Villanos de Videojuegos


ANDREW RYAN





VISTO EN: Saga Bioshock.

Visionario. Filántropo. Tirano. ¿Demente? Andrew Ryan, nuestro antagonista durante la mayor parte de Bioshock, es posiblemente uno de los villanos más carismáticos y que ha suscitado mayores elucubraciones de los últimos tiempos. Su diseño, creación y posterior evolución hasta lo que conocimos en el juego final, tienen esa textura de las cosas hechas con precisión y saber hacer. No en vano es un personaje no protagonista que ha recibido muchísimo más pensamiento y tiene connotaciones mucho más profundas que la mayor parte de los personajes principales de cualquier otro juego.
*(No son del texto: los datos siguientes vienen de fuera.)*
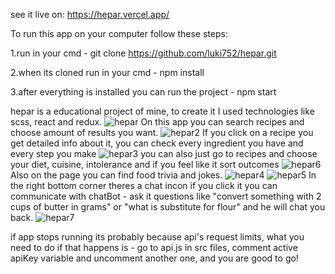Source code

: see it live on: https://hepar.vercel.app/

To run this app on your computer follow these steps:

1.run in your cmd -  git clone https://github.com/luki752/hepar.git

2.when its cloned run in your cmd - npm install

3.after everything is installed you can run the project - npm start

hepar is a educational project of mine, to create it I used technologies like scss, react and redux.
![hepar](https://user-images.githubusercontent.com/58302409/106918471-85145180-6709-11eb-934c-6044ba97433b.png)
On this app you can search recipes and choose amount of results you want. 
![hepar2](https://user-images.githubusercontent.com/58302409/106918475-85ace800-6709-11eb-903e-4fd1db45f8b3.png)
If you click on a recipe you get detailed info about it, you can check every ingredient you have and every step you make
![hepar3](https://user-images.githubusercontent.com/58302409/106918501-89406f00-6709-11eb-9a54-11fa821e67e7.png)
you can also just go to recipes and choose your diet, cuisine, intolerance and if you feel like it sort outcomes
![hepar6](https://user-images.githubusercontent.com/58302409/106918507-8a719c00-6709-11eb-8488-92f82cefc9c6.png)
Also on the page you can find food trivia and jokes.
![hepar4](https://user-images.githubusercontent.com/58302409/106918505-8a719c00-6709-11eb-8d7e-0a169bb2cdb4.png)
![hepar5](https://user-images.githubusercontent.com/58302409/106918506-8a719c00-6709-11eb-896b-ea3f95ce8764.png)
In the right bottom corner theres a chat incon if you click it you can communicate with chatBot - ask it questions like "convert something with 2 cups of butter in grams" or "what is substitute for flour" and he will chat you back.
![hepar7](https://user-images.githubusercontent.com/58302409/106918513-8c3b5f80-6709-11eb-853d-5dc4328901a7.png)

if app stops running its probably because api's request limits, what you need to do if that happens is - go to api.js in src files, comment active apiKey variable and uncomment another one, and you are good to go!


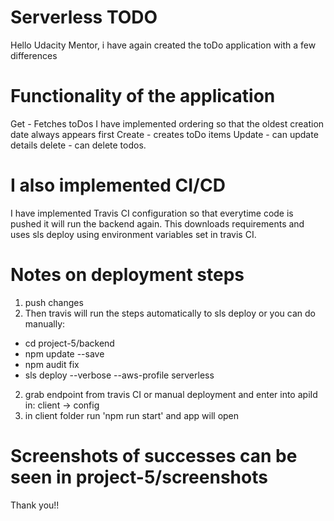 # Serverless TODO

Hello Udacity Mentor, i have again created the toDo application with a few differences

# Functionality of the application

Get - Fetches toDos I have implemented ordering so that the oldest creation date always appears first
Create - creates toDo items
Update - can update details
delete - can delete todos.

# I also implemented CI/CD 

I have implemented Travis CI configuration so that everytime code is pushed it will run the backend again. This downloads requirements and uses sls deploy using environment variables set in travis CI.

# Notes on deployment steps
1. push changes 
2. Then travis will run the steps automatically to sls deploy or you can do manually:
- cd project-5/backend
- npm update --save
- npm audit fix
- sls deploy --verbose --aws-profile serverless
2. grab endpoint from travis CI or manual deployment and enter into apiId in: client -> config
3. in client folder run 'npm run start' and app will open

# Screenshots of successes can be seen in project-5/screenshots


Thank you!!

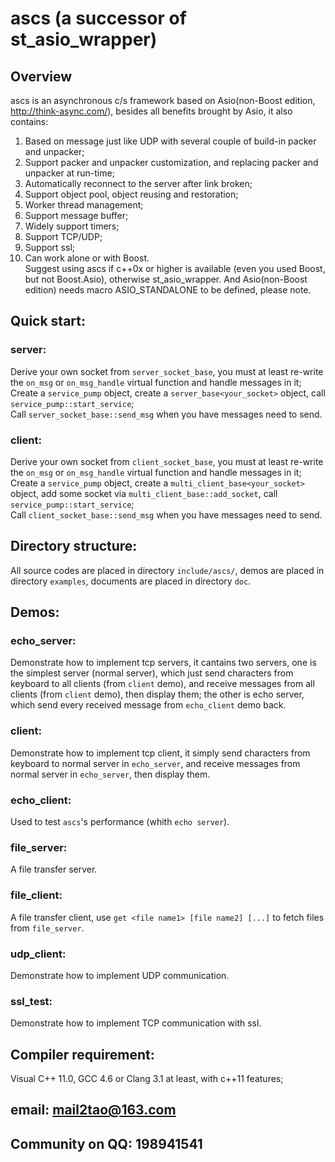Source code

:ascs (a successor of st_asio_wrapper)
===============
Overview
-
ascs is an asynchronous c/s framework based on Asio(non-Boost edition, http://think-async.com/), besides all benefits brought by Asio, it also contains: </br>
1. Based on message just like UDP with several couple of build-in packer and unpacker;</br>
2. Support packer and unpacker customization, and replacing packer and unpacker at run-time;</br>
3. Automatically reconnect to the server after link broken;</br>
4. Support object pool, object reusing and restoration;</br>
5. Worker thread management; </br>
6. Support message buffer;</br>
7. Widely support timers;</br>
8. Support TCP/UDP;</br>
9. Support ssl;</br>
10. Can work alone or with Boost.</br>
Suggest using ascs if c++0x or higher is available (even you used Boost, but not Boost.Asio), otherwise st_asio_wrapper.
And Asio(non-Boost edition) needs macro ASIO_STANDALONE to be defined, please note.

Quick start:
-
### server:
Derive your own socket from `server_socket_base`, you must at least re-write the `on_msg` or `on_msg_handle` virtual function and handle messages in it;</br>
Create a `service_pump` object, create a `server_base<your_socket>` object, call `service_pump::start_service`;</br>
Call `server_socket_base::send_msg` when you have messages need to send.</br>
### client:
Derive your own socket from `client_socket_base`, you must at least re-write the `on_msg` or `on_msg_handle` virtual function and handle messages in it;</br>
Create a `service_pump` object, create a `multi_client_base<your_socket>` object, add some socket via `multi_client_base::add_socket`, call `service_pump::start_service`;</br>
Call `client_socket_base::send_msg` when you have messages need to send.</br>

Directory structure:
-
All source codes are placed in directory `include/ascs/`, demos are placed in directory `examples`, documents are placed in directory `doc`.</br>

Demos:
-
### echo_server:
Demonstrate how to implement tcp servers, it cantains two servers, one is the simplest server (normal server), which just send characters from keyboard to all clients (from `client` demo), and receive messages from all clients (from `client` demo), then display them; the other is echo server, which send every received message from `echo_client` demo back.</br>
### client:
Demonstrate how to implement tcp client, it simply send characters from keyboard to normal server in `echo_server`, and receive messages from normal server in `echo_server`, then display them.</br>
### echo_client:
Used to test `ascs`'s performance (whith `echo server`).</br>
### file_server:
A file transfer server.</br>
### file_client:
A file transfer client, use `get <file name1> [file name2] [...]` to fetch files from `file_server`.</br>
### udp_client:
Demonstrate how to implement UDP communication.</br>
### ssl_test:
Demonstrate how to implement TCP communication with ssl.</br>

Compiler requirement:
-
Visual C++ 11.0, GCC 4.6 or Clang 3.1 at least, with c++11 features;</br>

email: mail2tao@163.com
-
Community on QQ: 198941541
-
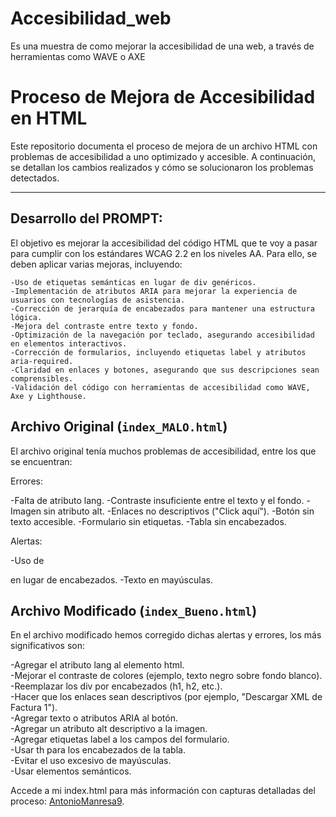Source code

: # Accesibilidad_web
Es una muestra de como mejorar la accesibilidad de una web, a través de herramientas como WAVE o AXE

# Proceso de Mejora de Accesibilidad en HTML

Este repositorio documenta el proceso de mejora de un archivo HTML con problemas de accesibilidad a uno optimizado y accesible. A continuación, se detallan los cambios realizados y cómo se solucionaron los problemas detectados.

---

## Desarrollo del PROMPT: 

El objetivo es mejorar la accesibilidad del código HTML que te voy a pasar para cumplir con los estándares WCAG 2.2 en los niveles AA. Para ello, se deben aplicar varias mejoras, incluyendo:

    -Uso de etiquetas semánticas en lugar de div genéricos.
    -Implementación de atributos ARIA para mejorar la experiencia de usuarios con tecnologías de asistencia.
    -Corrección de jerarquía de encabezados para mantener una estructura lógica.
    -Mejora del contraste entre texto y fondo.
    -Optimización de la navegación por teclado, asegurando accesibilidad en elementos interactivos.
    -Corrección de formularios, incluyendo etiquetas label y atributos aria-required.
    -Claridad en enlaces y botones, asegurando que sus descripciones sean comprensibles.
    -Validación del código con herramientas de accesibilidad como WAVE, Axe y Lighthouse.

## Archivo Original (`index_MALO.html`)

El archivo original tenía muchos problemas de accesibilidad, entre los que se encuentran:

Errores:

-Falta de atributo lang.
-Contraste insuficiente entre el texto y el fondo.
-Imagen sin atributo alt.
-Enlaces no descriptivos ("Click aquí").
-Botón sin texto accesible.
-Formulario sin etiquetas.
-Tabla sin encabezados.

Alertas:

-Uso de <div> en lugar de encabezados.
-Texto en mayúsculas.

## Archivo Modificado (`index_Bueno.html`)

En el archivo modificado hemos corregido dichas alertas y errores, los más significativos son: 

-Agregar el atributo lang al elemento html.<br>
-Mejorar el contraste de colores (ejemplo, texto negro sobre fondo blanco).<br>
-Reemplazar los div por encabezados (h1, h2, etc.).<br>
-Hacer que los enlaces sean descriptivos (por ejemplo, "Descargar XML de Factura 1").<br>
-Agregar texto o atributos ARIA al botón.<br>
-Agregar un atributo alt descriptivo a la imagen.<br>
-Agregar etiquetas label a los campos del formulario.<br>
-Usar th para los encabezados de la tabla.<br>
-Evitar el uso excesivo de mayúsculas.<br>
-Usar elementos semánticos.<br>

Accede a mi index.html para más información con capturas detalladas del proceso: [AntonioManresa9](https://github.com/AntonioManresa9).
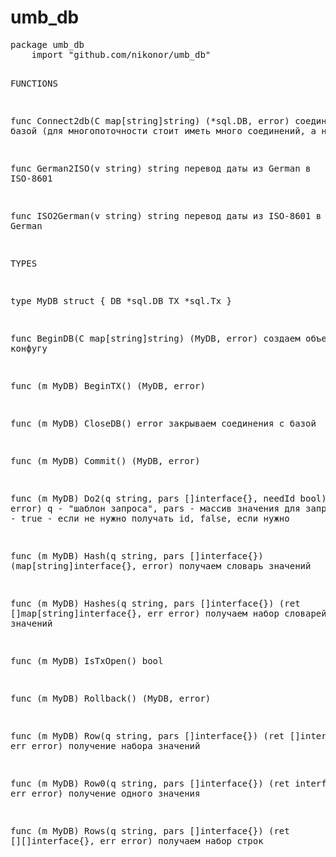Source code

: # umb_db

<html>
<pre>
package umb_db
    import "github.com/nikonor/umb_db"



FUNCTIONS

func Connect2db(C map[string]string) (*sql.DB, error)
    соединяемся с базой (для многопоточности стоит иметь много соединений, а
    не одно)

func German2ISO(v string) string
    перевод даты из German в ISO-8601

func ISO2German(v string) string
    перевод даты из ISO-8601 в German


TYPES

type MyDB struct {
    DB *sql.DB
    TX *sql.Tx
}


func BeginDB(C map[string]string) (MyDB, error)
    создаем объект DB по конфугу


func (m MyDB) BeginTX() (MyDB, error)

func (m MyDB) CloseDB() error
    закрываем соединения с базой

func (m MyDB) Commit() (MyDB, error)

func (m MyDB) Do2(q string, pars []interface{}, needId bool) (int64, error)
    q - "шаблон запроса", pars - массив значения для запроса, needId - true
    - если не нужно получать id, false, если нужно

func (m MyDB) Hash(q string, pars []interface{}) (map[string]interface{}, error)
    получаем словарь значений

func (m MyDB) Hashes(q string, pars []interface{}) (ret []map[string]interface{}, err error)
    получаем набор словарей значений

func (m MyDB) IsTxOpen() bool

func (m MyDB) Rollback() (MyDB, error)

func (m MyDB) Row(q string, pars []interface{}) (ret []interface{}, err error)
    получение набора значений

func (m MyDB) Row0(q string, pars []interface{}) (ret interface{}, err error)
    получение одного значения

func (m MyDB) Rows(q string, pars []interface{}) (ret [][]interface{}, err error)
    получаем набор строк
</pre>
</html>

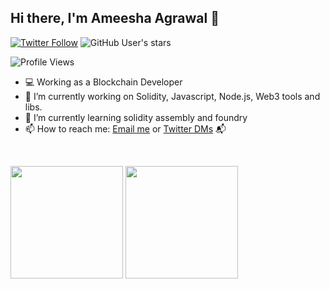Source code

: ## Hi there, I'm Ameesha Agrawal 👋
[![Twitter Follow](https://img.shields.io/twitter/follow/ameeshaagrawal?style=social)](https://twitter.com/intent/follow?screen_name=ameeshaagrawal) ![GitHub User's stars](https://img.shields.io/github/stars/ameesha1205?style=social)

![Profile Views](https://komarev.com/ghpvc/?username=ameesha1205&label=Profile%20views&color=0e75b6&style=flat)

- 💻 Working as a Blockchain Developer
- 🔭 I’m currently working on Solidity, Javascript, Node.js, Web3 tools and libs.
- 🌱 I’m currently learning solidity assembly and foundry
- 📫 How to reach me: [Email me](mailto:ameeshaagrawal12@gmail.com) or [Twitter DMs](https://twitter.com/ameeshaagrawal) 📬


<br/>
<p>
    <img
        height="180em"
        src="https://github-readme-stats.vercel.app/api?username=ameesha1205&show_icons=true&hide_border=true&theme=tokyonight"
    />
    <img
        height="180em"
        src="https://github-readme-stats.vercel.app/api/top-langs/?username=ameesha1205&show_icons=true&hide_border=true&layout=compact&langs_count=8&theme=tokyonight"
    />
</p>
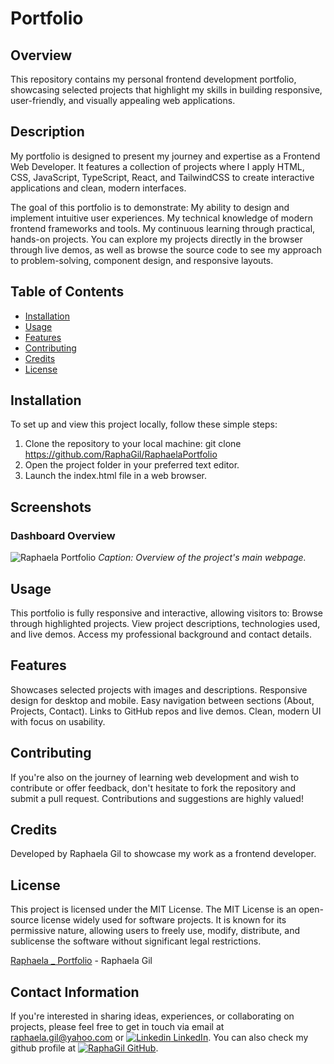 # Portfolio

## Overview
This repository contains my personal frontend development portfolio, showcasing selected projects that highlight my skills in building responsive, user-friendly, and visually appealing web applications.

## Description
My portfolio is designed to present my journey and expertise as a Frontend Web Developer. It features a collection of projects where I apply HTML, CSS, JavaScript, TypeScript, React, and TailwindCSS to create interactive applications and clean, modern interfaces.

The goal of this portfolio is to demonstrate:
My ability to design and implement intuitive user experiences.
My technical knowledge of modern frontend frameworks and tools.
My continuous learning through practical, hands-on projects.
You can explore my projects directly in the browser through live demos, as well as browse the source code to see my approach to problem-solving, component design, and responsive layouts.

## Table of Contents
- [Installation](#installation)
- [Usage](#usage)
- [Features](#features)
- [Contributing](#contributing)
- [Credits](#credits)
- [License](#license)

## Installation
To set up and view this project locally, follow these simple steps:

1. Clone the repository to your local machine:
 git clone https://github.com/RaphaGil/RaphaelaPortfolio
3. Open the project folder in your preferred text editor.
4. Launch the index.html file in a web browser.

## Screenshots
### Dashboard Overview
![Raphaela Portfolio](https://github.com/user-attachments/assets/9f4b0932-d358-4bea-9713-8325379b5a02)
*Caption: Overview of the project's main webpage.*


## Usage
This portfolio is fully responsive and interactive, allowing visitors to:
Browse through highlighted projects.
View project descriptions, technologies used, and live demos.
Access my professional background and contact details.

## Features
Showcases selected projects with images and descriptions.
Responsive design for desktop and mobile.
Easy navigation between sections (About, Projects, Contact).
Links to GitHub repos and live demos.
Clean, modern UI with focus on usability.


## Contributing
If you're also on the journey of learning web development and wish to contribute or offer feedback, don't hesitate to fork the repository and submit a pull request. Contributions and suggestions are highly valued!

## Credits
Developed by Raphaela Gil to showcase my work as a frontend developer.

## License
This project is licensed under the MIT License. The MIT License is an open-source license widely used for software projects. It is known for its permissive nature, allowing users to freely use, modify, distribute, and sublicense the software without significant legal restrictions.

[Raphaela _ Portfolio](https://raphagil.github.io/RaphaelaPortfolio/) - Raphaela Gil 
## Contact Information
If you're interested in sharing ideas, experiences, or collaborating on projects, please feel free to get in touch via email at raphaela.gil@yahoo.com or [![Linkedin](https://i.stack.imgur.com/gVE0j.png) LinkedIn](https://www.linkedin.com/in/raphaela-do-amaral-gil-0a9bb945/ ). You can also check my github profile at [![RaphaGil](https://i.stack.imgur.com/tskMh.png) GitHub](https://github.com/RaphaGil).
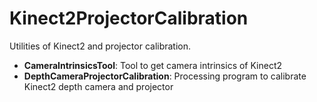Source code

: Kinect2ProjectorCalibration
===========================
Utilities of Kinect2 and projector calibration.

- **CameraIntrinsicsTool**: Tool to get camera intrinsics of Kinect2
- **DepthCameraProjectorCalibration**: Processing program to calibrate Kinect2 depth camera and projector


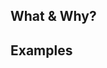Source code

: ## What & Why?
<!-- Describe the changes. Provide as much information as possible. -->

## Examples
<!-- Examples are great for this part -->


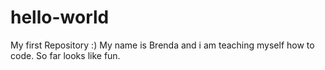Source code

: # hello-world
My first Repository :)
My name is Brenda and i am teaching myself how to code. So far looks like fun.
En parte por el cuidado que se puso en todo el diseño y escritura de Bioshock, y en parte por las aficiones de su creador Ken Levine (del estudio 2K Boston), Andrew Ryan es un personaje no solo creíble, sino reconocible en seres de carne y hueso. La estética años 40 de Bioshock pedía a gritos un villano alejado del estereotipo. Pero el propio desarrollo de la historia y el trasfondo de esta perturbadora historia propició que un villano basado en hombres de negocios, filántropos y filósofos de mediados de la primera mitad del siglo pasado se transforme en un estereotipado megalómano y estridente dictador atrapado en su propia jaula de oro: la ciudad submarina de Rapture, altar al objetivismo moral, al capitalismo desenfrenado y a la mayor gloria del hombre por encima de dioses y gobiernos.

Según Levine, obsesionado con La fuga de Logan y los escritos de Huxley, Orwell y la escritora de origen ruso Ayn Rand (en cuya figura se basa casi por completo Ryan), la idea de un villano de marcado carácter filosófico, incluso político-social encajaba a la perfección en el mundo submarino y utópico que estaban creando para Bioshock. No fueron conscientes del tamaño que estaba adquiriendo su criatura hasta el (para algunos) anticlimático encuentro entre Andrew y Jack (el protagonista del juego), donde toda la carga filosófica del personaje se une a una personalidad viva, cercana y llena (como todos nosotros) de miedos y defectos. No obstante, si tenemos en cuenta las profundas creencias a las que se agarra incluso en los últimos momentos de su mayor obra, con Rapture arrasado por la guerra civil y a punto de ser destruida; Andrew Ryan es desde luego un personaje de convicciones. Eligiendo morir como vivió, en sus propios términos, para demostrar la diferencia entre “el hombre que elige y el esclavo que obedece”, Ryan se muestra en sus últimos momentos fiel a los ideales que marcaron su vida, incluso mientras los retorcía y traicionaba para mantener vivo el paraíso que lo estaba condenando a muerte.